**Instructions for the task**
Having read the entries, repeat all of them exactly.
*** Given records Section Begins ***
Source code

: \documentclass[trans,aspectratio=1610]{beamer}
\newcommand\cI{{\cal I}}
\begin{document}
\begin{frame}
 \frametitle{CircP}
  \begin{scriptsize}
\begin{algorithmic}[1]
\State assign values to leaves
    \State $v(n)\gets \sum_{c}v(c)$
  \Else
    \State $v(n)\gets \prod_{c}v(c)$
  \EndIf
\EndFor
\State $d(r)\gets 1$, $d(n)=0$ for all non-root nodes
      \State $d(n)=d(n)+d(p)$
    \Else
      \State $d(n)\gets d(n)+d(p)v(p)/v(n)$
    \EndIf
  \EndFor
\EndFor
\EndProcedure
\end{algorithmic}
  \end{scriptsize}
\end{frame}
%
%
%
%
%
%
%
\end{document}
*** Given records Section Ends ***
**Task output**
Source code

: \documentclass[trans,aspectratio=1610]{beamer}
\newcommand\cI{{\cal I}}
\begin{document}
\begin{frame}
 \frametitle{CircP}
  \begin{scriptsize}
\begin{algorithmic}[1]
\State assign values to leaves
    \State $v(n)\gets \sum_{c}v(c)$
  \Else
    \State $v(n)\gets \prod_{c}v(c)$
  \EndIf
\EndFor
\State $d(r)\gets 1$, $d(n)=0$ for all non-root nodes
      \State $d(n)=d(n)+d(p)$
    \Else
      \State $d(n)\gets d(n)+d(p)v(p)/v(n)$
    \EndIf
  \EndFor
\EndFor
\EndProcedure
\end{algorithmic}
  \end{scriptsize}
\end{frame}
%
%
%
%
%
%
%
\end{document}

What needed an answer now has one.